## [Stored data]
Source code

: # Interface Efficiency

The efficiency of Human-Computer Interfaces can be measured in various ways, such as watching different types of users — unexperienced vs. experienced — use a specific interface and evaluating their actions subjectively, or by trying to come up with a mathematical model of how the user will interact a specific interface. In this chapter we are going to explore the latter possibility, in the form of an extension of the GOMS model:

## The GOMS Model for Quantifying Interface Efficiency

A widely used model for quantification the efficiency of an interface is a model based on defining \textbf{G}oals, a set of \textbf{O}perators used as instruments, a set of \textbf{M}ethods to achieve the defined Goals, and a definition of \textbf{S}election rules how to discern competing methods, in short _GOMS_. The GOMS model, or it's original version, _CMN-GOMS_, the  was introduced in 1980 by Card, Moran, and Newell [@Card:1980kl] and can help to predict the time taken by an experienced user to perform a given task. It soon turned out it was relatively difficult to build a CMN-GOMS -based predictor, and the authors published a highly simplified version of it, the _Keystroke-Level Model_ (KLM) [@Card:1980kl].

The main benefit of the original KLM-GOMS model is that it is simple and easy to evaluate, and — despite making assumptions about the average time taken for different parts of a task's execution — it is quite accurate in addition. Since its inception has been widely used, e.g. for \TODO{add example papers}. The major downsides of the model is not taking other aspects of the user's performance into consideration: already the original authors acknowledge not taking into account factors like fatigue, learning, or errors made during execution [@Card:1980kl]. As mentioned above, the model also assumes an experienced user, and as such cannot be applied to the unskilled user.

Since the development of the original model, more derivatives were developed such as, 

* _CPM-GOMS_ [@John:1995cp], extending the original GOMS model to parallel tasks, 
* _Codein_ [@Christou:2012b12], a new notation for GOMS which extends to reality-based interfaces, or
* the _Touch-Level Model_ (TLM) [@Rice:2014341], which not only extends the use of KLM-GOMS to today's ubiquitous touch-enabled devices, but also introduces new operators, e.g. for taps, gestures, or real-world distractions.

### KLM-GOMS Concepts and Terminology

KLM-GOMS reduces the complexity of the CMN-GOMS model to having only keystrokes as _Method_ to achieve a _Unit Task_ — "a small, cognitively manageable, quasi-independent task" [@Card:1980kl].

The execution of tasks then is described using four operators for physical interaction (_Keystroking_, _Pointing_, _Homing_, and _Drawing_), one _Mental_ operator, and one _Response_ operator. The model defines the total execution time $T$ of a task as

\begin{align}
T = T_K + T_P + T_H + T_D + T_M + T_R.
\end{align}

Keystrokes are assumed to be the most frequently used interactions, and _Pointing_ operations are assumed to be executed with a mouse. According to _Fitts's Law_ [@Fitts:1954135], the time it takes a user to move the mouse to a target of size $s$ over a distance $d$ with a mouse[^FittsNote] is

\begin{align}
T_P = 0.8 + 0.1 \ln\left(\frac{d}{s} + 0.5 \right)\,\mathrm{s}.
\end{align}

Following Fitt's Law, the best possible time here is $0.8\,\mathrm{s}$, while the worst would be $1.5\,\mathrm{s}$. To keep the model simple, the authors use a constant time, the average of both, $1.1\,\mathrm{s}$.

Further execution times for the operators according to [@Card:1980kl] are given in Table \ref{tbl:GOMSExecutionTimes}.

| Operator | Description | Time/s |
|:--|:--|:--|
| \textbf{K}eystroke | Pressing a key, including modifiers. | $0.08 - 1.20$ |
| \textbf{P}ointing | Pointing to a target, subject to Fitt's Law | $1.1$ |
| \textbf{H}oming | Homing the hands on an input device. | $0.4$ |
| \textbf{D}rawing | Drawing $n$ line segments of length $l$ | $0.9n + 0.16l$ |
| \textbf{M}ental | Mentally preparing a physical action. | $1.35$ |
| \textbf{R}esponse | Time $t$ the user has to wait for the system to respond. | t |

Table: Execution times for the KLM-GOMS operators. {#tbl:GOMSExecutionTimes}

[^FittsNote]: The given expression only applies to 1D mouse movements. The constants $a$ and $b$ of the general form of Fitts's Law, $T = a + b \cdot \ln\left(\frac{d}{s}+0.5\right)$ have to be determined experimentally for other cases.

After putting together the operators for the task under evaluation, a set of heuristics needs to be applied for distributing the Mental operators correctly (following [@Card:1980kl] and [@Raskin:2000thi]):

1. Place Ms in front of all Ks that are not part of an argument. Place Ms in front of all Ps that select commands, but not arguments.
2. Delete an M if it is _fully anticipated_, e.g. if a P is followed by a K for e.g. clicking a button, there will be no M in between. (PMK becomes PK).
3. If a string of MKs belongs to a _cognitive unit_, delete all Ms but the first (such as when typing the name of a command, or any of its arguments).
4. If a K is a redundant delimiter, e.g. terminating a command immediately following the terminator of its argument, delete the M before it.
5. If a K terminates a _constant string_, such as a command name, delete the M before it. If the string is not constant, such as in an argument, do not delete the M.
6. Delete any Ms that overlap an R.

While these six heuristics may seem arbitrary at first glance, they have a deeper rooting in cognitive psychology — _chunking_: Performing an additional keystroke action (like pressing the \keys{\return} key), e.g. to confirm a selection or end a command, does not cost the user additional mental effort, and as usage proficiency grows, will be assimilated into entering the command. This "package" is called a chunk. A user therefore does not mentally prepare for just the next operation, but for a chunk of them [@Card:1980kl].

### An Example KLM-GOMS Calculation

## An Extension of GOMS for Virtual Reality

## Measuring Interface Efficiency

## [Instructions for the task]
Reproduce the entries above in full by retyping them exactly.

## [Solved exercise]
Source code

: # Interface Efficiency

The efficiency of Human-Computer Interfaces can be measured in various ways, such as watching different types of users — unexperienced vs. experienced — use a specific interface and evaluating their actions subjectively, or by trying to come up with a mathematical model of how the user will interact a specific interface. In this chapter we are going to explore the latter possibility, in the form of an extension of the GOMS model:

## The GOMS Model for Quantifying Interface Efficiency

A widely used model for quantification the efficiency of an interface is a model based on defining \textbf{G}oals, a set of \textbf{O}perators used as instruments, a set of \textbf{M}ethods to achieve the defined Goals, and a definition of \textbf{S}election rules how to discern competing methods, in short _GOMS_. The GOMS model, or it's original version, _CMN-GOMS_, the  was introduced in 1980 by Card, Moran, and Newell [@Card:1980kl] and can help to predict the time taken by an experienced user to perform a given task. It soon turned out it was relatively difficult to build a CMN-GOMS -based predictor, and the authors published a highly simplified version of it, the _Keystroke-Level Model_ (KLM) [@Card:1980kl].

The main benefit of the original KLM-GOMS model is that it is simple and easy to evaluate, and — despite making assumptions about the average time taken for different parts of a task's execution — it is quite accurate in addition. Since its inception has been widely used, e.g. for \TODO{add example papers}. The major downsides of the model is not taking other aspects of the user's performance into consideration: already the original authors acknowledge not taking into account factors like fatigue, learning, or errors made during execution [@Card:1980kl]. As mentioned above, the model also assumes an experienced user, and as such cannot be applied to the unskilled user.

Since the development of the original model, more derivatives were developed such as, 

* _CPM-GOMS_ [@John:1995cp], extending the original GOMS model to parallel tasks, 
* _Codein_ [@Christou:2012b12], a new notation for GOMS which extends to reality-based interfaces, or
* the _Touch-Level Model_ (TLM) [@Rice:2014341], which not only extends the use of KLM-GOMS to today's ubiquitous touch-enabled devices, but also introduces new operators, e.g. for taps, gestures, or real-world distractions.

### KLM-GOMS Concepts and Terminology

KLM-GOMS reduces the complexity of the CMN-GOMS model to having only keystrokes as _Method_ to achieve a _Unit Task_ — "a small, cognitively manageable, quasi-independent task" [@Card:1980kl].

The execution of tasks then is described using four operators for physical interaction (_Keystroking_, _Pointing_, _Homing_, and _Drawing_), one _Mental_ operator, and one _Response_ operator. The model defines the total execution time $T$ of a task as

\begin{align}
T = T_K + T_P + T_H + T_D + T_M + T_R.
\end{align}

Keystrokes are assumed to be the most frequently used interactions, and _Pointing_ operations are assumed to be executed with a mouse. According to _Fitts's Law_ [@Fitts:1954135], the time it takes a user to move the mouse to a target of size $s$ over a distance $d$ with a mouse[^FittsNote] is

\begin{align}
T_P = 0.8 + 0.1 \ln\left(\frac{d}{s} + 0.5 \right)\,\mathrm{s}.
\end{align}

Following Fitt's Law, the best possible time here is $0.8\,\mathrm{s}$, while the worst would be $1.5\,\mathrm{s}$. To keep the model simple, the authors use a constant time, the average of both, $1.1\,\mathrm{s}$.

Further execution times for the operators according to [@Card:1980kl] are given in Table \ref{tbl:GOMSExecutionTimes}.

| Operator | Description | Time/s |
|:--|:--|:--|
| \textbf{K}eystroke | Pressing a key, including modifiers. | $0.08 - 1.20$ |
| \textbf{P}ointing | Pointing to a target, subject to Fitt's Law | $1.1$ |
| \textbf{H}oming | Homing the hands on an input device. | $0.4$ |
| \textbf{D}rawing | Drawing $n$ line segments of length $l$ | $0.9n + 0.16l$ |
| \textbf{M}ental | Mentally preparing a physical action. | $1.35$ |
| \textbf{R}esponse | Time $t$ the user has to wait for the system to respond. | t |

Table: Execution times for the KLM-GOMS operators. {#tbl:GOMSExecutionTimes}

[^FittsNote]: The given expression only applies to 1D mouse movements. The constants $a$ and $b$ of the general form of Fitts's Law, $T = a + b \cdot \ln\left(\frac{d}{s}+0.5\right)$ have to be determined experimentally for other cases.

After putting together the operators for the task under evaluation, a set of heuristics needs to be applied for distributing the Mental operators correctly (following [@Card:1980kl] and [@Raskin:2000thi]):

1. Place Ms in front of all Ks that are not part of an argument. Place Ms in front of all Ps that select commands, but not arguments.
2. Delete an M if it is _fully anticipated_, e.g. if a P is followed by a K for e.g. clicking a button, there will be no M in between. (PMK becomes PK).
3. If a string of MKs belongs to a _cognitive unit_, delete all Ms but the first (such as when typing the name of a command, or any of its arguments).
4. If a K is a redundant delimiter, e.g. terminating a command immediately following the terminator of its argument, delete the M before it.
5. If a K terminates a _constant string_, such as a command name, delete the M before it. If the string is not constant, such as in an argument, do not delete the M.
6. Delete any Ms that overlap an R.

While these six heuristics may seem arbitrary at first glance, they have a deeper rooting in cognitive psychology — _chunking_: Performing an additional keystroke action (like pressing the \keys{\return} key), e.g. to confirm a selection or end a command, does not cost the user additional mental effort, and as usage proficiency grows, will be assimilated into entering the command. This "package" is called a chunk. A user therefore does not mentally prepare for just the next operation, but for a chunk of them [@Card:1980kl].

### An Example KLM-GOMS Calculation

## An Extension of GOMS for Virtual Reality

## Measuring Interface Efficiency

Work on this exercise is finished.